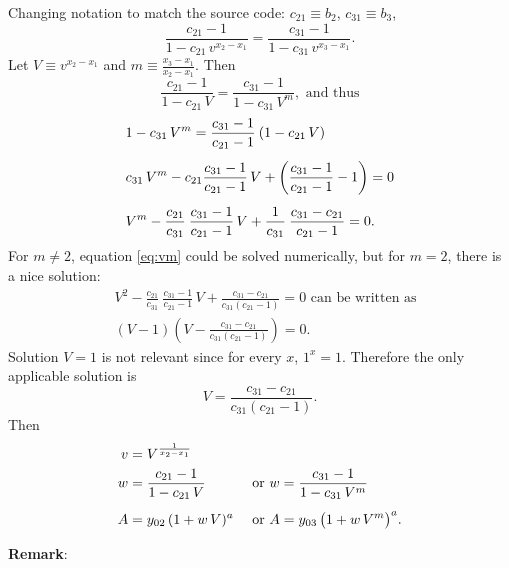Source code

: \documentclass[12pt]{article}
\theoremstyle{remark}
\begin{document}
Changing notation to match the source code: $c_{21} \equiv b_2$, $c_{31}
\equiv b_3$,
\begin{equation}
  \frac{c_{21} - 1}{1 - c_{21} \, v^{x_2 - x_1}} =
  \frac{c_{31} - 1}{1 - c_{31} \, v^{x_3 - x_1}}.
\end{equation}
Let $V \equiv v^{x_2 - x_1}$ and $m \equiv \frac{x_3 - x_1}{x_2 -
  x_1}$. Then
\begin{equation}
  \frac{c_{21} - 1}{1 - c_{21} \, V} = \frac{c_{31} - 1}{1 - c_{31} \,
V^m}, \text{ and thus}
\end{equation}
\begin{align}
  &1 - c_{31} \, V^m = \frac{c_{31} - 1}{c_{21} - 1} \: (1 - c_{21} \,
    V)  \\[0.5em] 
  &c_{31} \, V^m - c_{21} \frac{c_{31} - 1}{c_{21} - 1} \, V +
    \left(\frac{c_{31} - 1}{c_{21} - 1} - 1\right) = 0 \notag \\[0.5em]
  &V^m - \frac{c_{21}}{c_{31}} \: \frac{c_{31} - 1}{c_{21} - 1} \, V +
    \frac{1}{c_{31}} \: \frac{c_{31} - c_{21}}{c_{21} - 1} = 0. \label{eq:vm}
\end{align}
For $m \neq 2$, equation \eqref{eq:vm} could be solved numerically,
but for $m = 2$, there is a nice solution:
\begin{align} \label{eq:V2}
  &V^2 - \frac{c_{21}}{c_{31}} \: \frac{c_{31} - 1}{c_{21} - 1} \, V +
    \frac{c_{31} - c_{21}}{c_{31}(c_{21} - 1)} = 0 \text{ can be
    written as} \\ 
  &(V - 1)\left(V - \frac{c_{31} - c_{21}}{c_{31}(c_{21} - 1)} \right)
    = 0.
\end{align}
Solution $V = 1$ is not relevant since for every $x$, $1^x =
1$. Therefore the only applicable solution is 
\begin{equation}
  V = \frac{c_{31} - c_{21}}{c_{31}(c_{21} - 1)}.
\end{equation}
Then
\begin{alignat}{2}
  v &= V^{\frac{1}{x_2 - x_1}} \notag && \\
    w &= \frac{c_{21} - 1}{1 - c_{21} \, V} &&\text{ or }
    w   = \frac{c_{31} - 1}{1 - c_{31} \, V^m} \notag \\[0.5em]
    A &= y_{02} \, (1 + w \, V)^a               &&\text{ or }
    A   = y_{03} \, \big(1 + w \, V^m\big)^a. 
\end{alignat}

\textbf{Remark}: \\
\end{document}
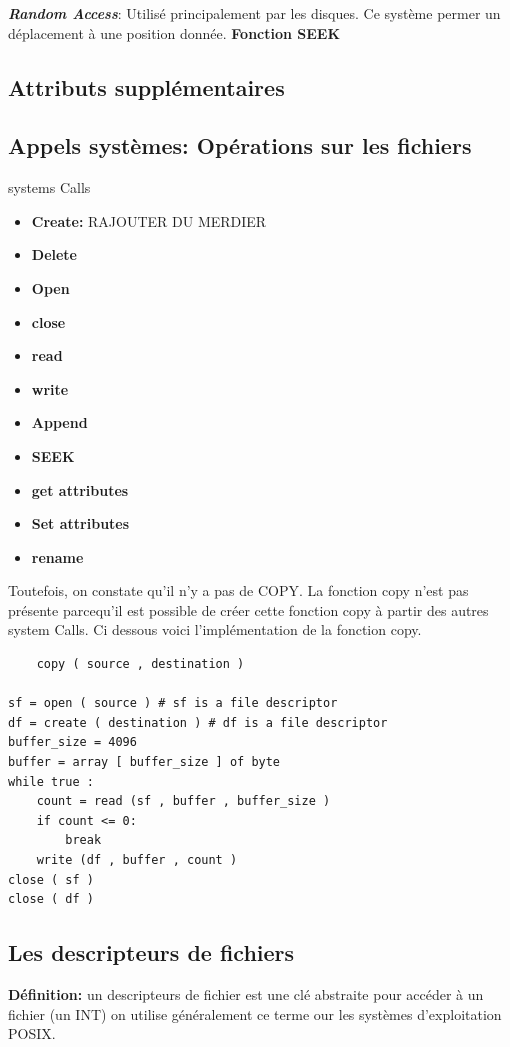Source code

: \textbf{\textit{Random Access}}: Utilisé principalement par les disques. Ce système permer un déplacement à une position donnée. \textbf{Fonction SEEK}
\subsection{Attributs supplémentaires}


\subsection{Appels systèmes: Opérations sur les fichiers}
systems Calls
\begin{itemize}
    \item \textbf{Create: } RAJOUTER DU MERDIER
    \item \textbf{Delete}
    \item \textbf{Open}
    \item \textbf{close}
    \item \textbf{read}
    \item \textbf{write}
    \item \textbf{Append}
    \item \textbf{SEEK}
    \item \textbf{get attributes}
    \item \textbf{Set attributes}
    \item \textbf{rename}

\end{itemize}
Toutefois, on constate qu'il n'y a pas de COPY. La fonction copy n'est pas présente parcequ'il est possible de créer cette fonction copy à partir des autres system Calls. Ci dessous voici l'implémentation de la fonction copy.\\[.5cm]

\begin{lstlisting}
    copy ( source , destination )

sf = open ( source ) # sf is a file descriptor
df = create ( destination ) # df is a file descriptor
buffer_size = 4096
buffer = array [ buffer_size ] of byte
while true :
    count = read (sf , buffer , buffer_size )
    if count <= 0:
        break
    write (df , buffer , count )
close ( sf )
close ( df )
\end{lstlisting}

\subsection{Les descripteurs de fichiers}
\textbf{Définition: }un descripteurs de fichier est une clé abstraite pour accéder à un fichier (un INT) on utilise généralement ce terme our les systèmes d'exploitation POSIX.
━━━━━━━━━━
Please return every line of the records that contains the word "descriptor".

### [SOLUTION TO THIS EXERCISE]
sf = open ( source ) # sf is a file descriptor
df = create ( destination ) # df is a file descriptor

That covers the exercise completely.